Please return every line of the records that contains the word "sure".

---+---

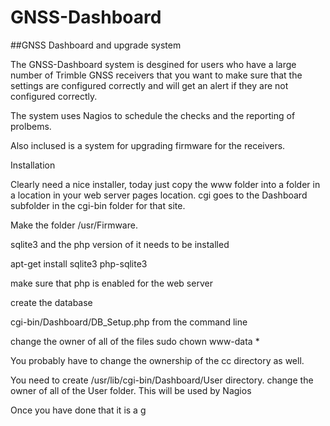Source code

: # GNSS-Dashboard
##GNSS Dashboard and upgrade system

The GNSS-Dashboard system is desgined for users who have a large number of Trimble GNSS receivers that you
want to make sure that the settings are configured correctly and will get an alert if they are not configured correctly.

The system uses Nagios to schedule the checks and the reporting of prolbems.

Also inclused is a system for upgrading firmware for the receivers.

Installation

  Clearly need a nice installer, today just copy the www folder into a folder in a location in your web server pages location.
  cgi goes to the Dashboard subfolder in the cgi-bin folder for that site.

  Make the folder /usr/Firmware.

sqlite3 and the php version of it needs to be installed

apt-get install sqlite3 php-sqlite3

make sure that php is enabled for the web server

create the database

cgi-bin/Dashboard/DB_Setup.php from the command line

change the owner of all of the files
sudo chown www-data *

You probably have to change the ownership of the cc directory as well.

You need to create /usr/lib/cgi-bin/Dashboard/User directory.
change the owner of all of the User folder. This will be used by Nagios


Once you have done that it is a g
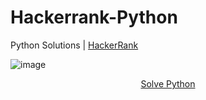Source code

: # Hackerrank-Python
Python Solutions | <a href="https://www.hackerrank.com/" target="_blank">HackerRank</a>

![image](https://user-images.githubusercontent.com/118390636/212944131-58a3dba5-5076-41fa-a001-23d561b9da8a.png)

<p align="center">
  <a href="https://www.hackerrank.com/domains/python?filters%5Bstatus%5D%5B%5D=unsolved&badge_type=python" target="_blank">Solve Python</a>
</p>
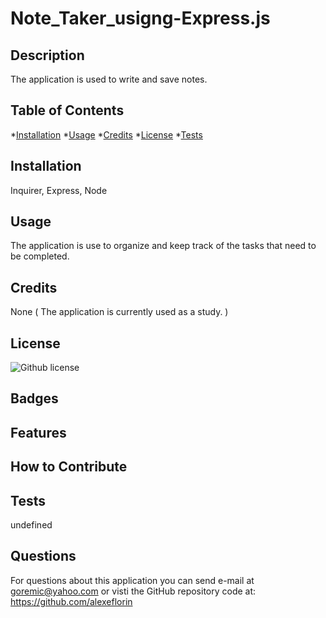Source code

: # Note_Taker_usigng-Express.js

## Description
The application is  used to write and save notes.

## Table of Contents

*[Installation](#Installation)
*[Usage](#Usage)
*[Credits](#Contribution)
*[License](#License)
*[Tests](#Tests)

## Installation

Inquirer, Express, Node

## Usage

The application is use to organize and keep track of the tasks that need to be completed.

## Credits

None ( The application is currently used as a study. )

## License

![Github license](https://img.shields.io/badge/license-MIT-orange.svg)

## Badges
 
## Features

## How to Contribute


## Tests

undefined


## Questions

For questions about this application you can send e-mail at goremic@yahoo.com 
or visti the GitHub repository code at: https://github.com/alexeflorin

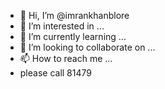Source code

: - 👋 Hi, I’m @imrankhanblore
- 👀 I’m interested in ...
- 🌱 I’m currently learning ...
- 💞️ I’m looking to collaborate on ...
- 📫 How to reach me ...
- please call 81479

<!---
imrankhanblore/imrankhanblore is a ✨ special ✨ repository because its `README.md` (this file) appears on your GitHub profile.
You can click the Preview link to take a look at your changes.
--->
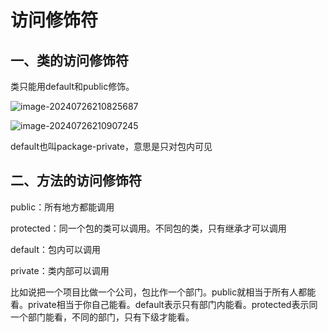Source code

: # 访问修饰符



## 一、类的访问修饰符

类只能用default和public修饰。

![image-20240726210825687](https://csnotes.oss-cn-beijing.aliyuncs.com/photos/image-20240726210825687.png)

![image-20240726210907245](https://csnotes.oss-cn-beijing.aliyuncs.com/photos/image-20240726210907245.png)

default也叫package-private，意思是只对包内可见

## 二、方法的访问修饰符

public：所有地方都能调用

protected：同一个包的类可以调用。不同包的类，只有继承才可以调用

default：包内可以调用

private：类内部可以调用

比如说把一个项目比做一个公司，包比作一个部门。public就相当于所有人都能看。private相当于你自己能看。default表示只有部门内能看。protected表示同一个部门能看，不同的部门，只有下级才能看。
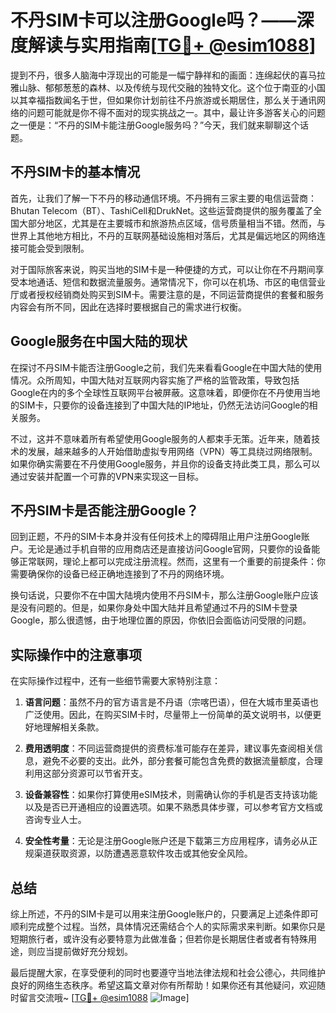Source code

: # 不丹SIM卡可以注册Google吗？——深度解读与实用指南[[TG💪+ @esim1088](https://t.me/s/esim1088)]

提到不丹，很多人脑海中浮现出的可能是一幅宁静祥和的画面：连绵起伏的喜马拉雅山脉、郁郁葱葱的森林、以及传统与现代交融的独特文化。这个位于南亚的小国以其幸福指数闻名于世，但如果你计划前往不丹旅游或长期居住，那么关于通讯网络的问题可能就是你不得不面对的现实挑战之一。其中，最让许多游客关心的问题之一便是：“不丹的SIM卡能注册Google服务吗？”今天，我们就来聊聊这个话题。

## 不丹SIM卡的基本情况

首先，让我们了解一下不丹的移动通信环境。不丹拥有三家主要的电信运营商：Bhutan Telecom（BT）、TashiCell和DrukNet。这些运营商提供的服务覆盖了全国大部分地区，尤其是在主要城市和旅游热点区域，信号质量相当不错。然而，与世界上其他地方相比，不丹的互联网基础设施相对落后，尤其是偏远地区的网络连接可能会受到限制。

对于国际旅客来说，购买当地的SIM卡是一种便捷的方式，可以让你在不丹期间享受本地通话、短信和数据流量服务。通常情况下，你可以在机场、市区的电信营业厅或者授权经销商处购买到SIM卡。需要注意的是，不同运营商提供的套餐和服务内容会有所不同，因此在选择时要根据自己的需求进行权衡。

## Google服务在中国大陆的现状

在探讨不丹SIM卡能否注册Google之前，我们先来看看Google在中国大陆的使用情况。众所周知，中国大陆对互联网内容实施了严格的监管政策，导致包括Google在内的多个全球性互联网平台被屏蔽。这意味着，即便你在不丹使用当地的SIM卡，只要你的设备连接到了中国大陆的IP地址，仍然无法访问Google的相关服务。

不过，这并不意味着所有希望使用Google服务的人都束手无策。近年来，随着技术的发展，越来越多的人开始借助虚拟专用网络（VPN）等工具绕过网络限制。如果你确实需要在不丹使用Google服务，并且你的设备支持此类工具，那么可以通过安装并配置一个可靠的VPN来实现这一目标。

## 不丹SIM卡是否能注册Google？

回到正题，不丹的SIM卡本身并没有任何技术上的障碍阻止用户注册Google账户。无论是通过手机自带的应用商店还是直接访问Google官网，只要你的设备能够正常联网，理论上都可以完成注册流程。然而，这里有一个重要的前提条件：你需要确保你的设备已经正确地连接到了不丹的网络环境。

换句话说，只要你不在中国大陆境内使用不丹SIM卡，那么注册Google账户应该是没有问题的。但是，如果你身处中国大陆并且希望通过不丹的SIM卡登录Google，那么很遗憾，由于地理位置的原因，你依旧会面临访问受限的问题。

## 实际操作中的注意事项

在实际操作过程中，还有一些细节需要大家特别注意：

1. **语言问题**：虽然不丹的官方语言是不丹语（宗喀巴语），但在大城市里英语也广泛使用。因此，在购买SIM卡时，尽量带上一份简单的英文说明书，以便更好地理解相关条款。
   
2. **费用透明度**：不同运营商提供的资费标准可能存在差异，建议事先查阅相关信息，避免不必要的支出。此外，部分套餐可能包含免费的数据流量额度，合理利用这部分资源可以节省开支。

3. **设备兼容性**：如果你打算使用eSIM技术，则需确认你的手机是否支持该功能以及是否已开通相应的设置选项。如果不熟悉具体步骤，可以参考官方文档或咨询专业人士。

4. **安全性考量**：无论是注册Google账户还是下载第三方应用程序，请务必从正规渠道获取资源，以防遭遇恶意软件攻击或其他安全风险。

## 总结

综上所述，不丹的SIM卡是可以用来注册Google账户的，只要满足上述条件即可顺利完成整个过程。当然，具体情况还需结合个人的实际需求来判断。如果你只是短期旅行者，或许没有必要特意为此做准备；但若你是长期居住者或者有特殊用途，则应当提前做好充分规划。

最后提醒大家，在享受便利的同时也要遵守当地法律法规和社会公德心，共同维护良好的网络生态秩序。希望这篇文章对你有所帮助！如果你还有其他疑问，欢迎随时留言交流哦~ [[TG💪+ @esim1088](https://t.me/s/esim1088) ![Image](https://i.postimg.cc/4NQfJmqS/Snipaste-2025-05-13-00-14-12.png)]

---+---

**Response for this exercise**
want to make sure that the settings are configured correctly and will get an alert if they are not configured correctly.
make sure that php is enabled for the web server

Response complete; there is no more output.